Jeden punkt zdobyty w Rotterdamie był dla reprezentacji Polski praktycznie najlepszą możliwą reakcją na to, co wydarzyło się w kadrze w ostatnich miesiącach. Po usłanej wieloma niekorzystnymi sytuacjami kadencji Michała Probierza, pojedynek z Holandią wydawał się jako ten, który może być nowym początkiem.
Jan Urban i jego podopieczni mieli przed sobą bardzo trudne zadanie, ale wywiązali się z niego bardzo dobrze. Przepiękny gol Matty’ego Casha z 80. minuty i remis 1:1 sprawił, że holenderskie media nie pozostawiły suchej nitki na piłkarzach Ronalda Koemana.
“Holandia zapomniała nagrodzić się w starciu z przeciętną Polską”
Serwis vi.nl postanowił skupić się na zruganiu kadry Koemana przy jednoczesnym uwypukleniu słabej gry biało-czerwonych.

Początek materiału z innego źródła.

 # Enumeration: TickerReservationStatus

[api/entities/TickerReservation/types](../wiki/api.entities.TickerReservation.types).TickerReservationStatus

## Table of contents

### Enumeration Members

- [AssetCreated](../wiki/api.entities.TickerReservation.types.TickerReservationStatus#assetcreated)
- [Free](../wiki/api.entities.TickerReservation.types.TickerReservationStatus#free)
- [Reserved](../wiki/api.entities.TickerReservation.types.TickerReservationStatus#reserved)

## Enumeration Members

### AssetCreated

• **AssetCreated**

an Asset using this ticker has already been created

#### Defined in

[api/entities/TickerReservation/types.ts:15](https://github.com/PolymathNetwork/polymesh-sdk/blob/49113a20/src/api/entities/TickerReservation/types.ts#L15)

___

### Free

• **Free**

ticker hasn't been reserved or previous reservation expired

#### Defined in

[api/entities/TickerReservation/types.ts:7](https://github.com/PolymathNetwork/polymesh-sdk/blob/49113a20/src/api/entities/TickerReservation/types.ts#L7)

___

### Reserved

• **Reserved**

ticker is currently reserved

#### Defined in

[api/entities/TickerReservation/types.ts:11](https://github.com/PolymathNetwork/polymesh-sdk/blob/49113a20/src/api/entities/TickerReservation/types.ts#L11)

Dziennikarze zwrócili uwagę, że po raz pierwszy w kadrze zagrało ośmiu piłkarzy z Premier League, natomiast polscy kibice “byli zachwyceni, widząc powrót Roberta Lewandowskiego“.
W nagłówku pomeczowej relacji napisano, że gol Matty’ego Casha był “policzkiem w twarz“. Jednocześnie podsumowano, że “holenderska drużyna zagrała z Polską bardzo dobrze, ale nie potrafiła się za to samym sobie odwdzięczyć“.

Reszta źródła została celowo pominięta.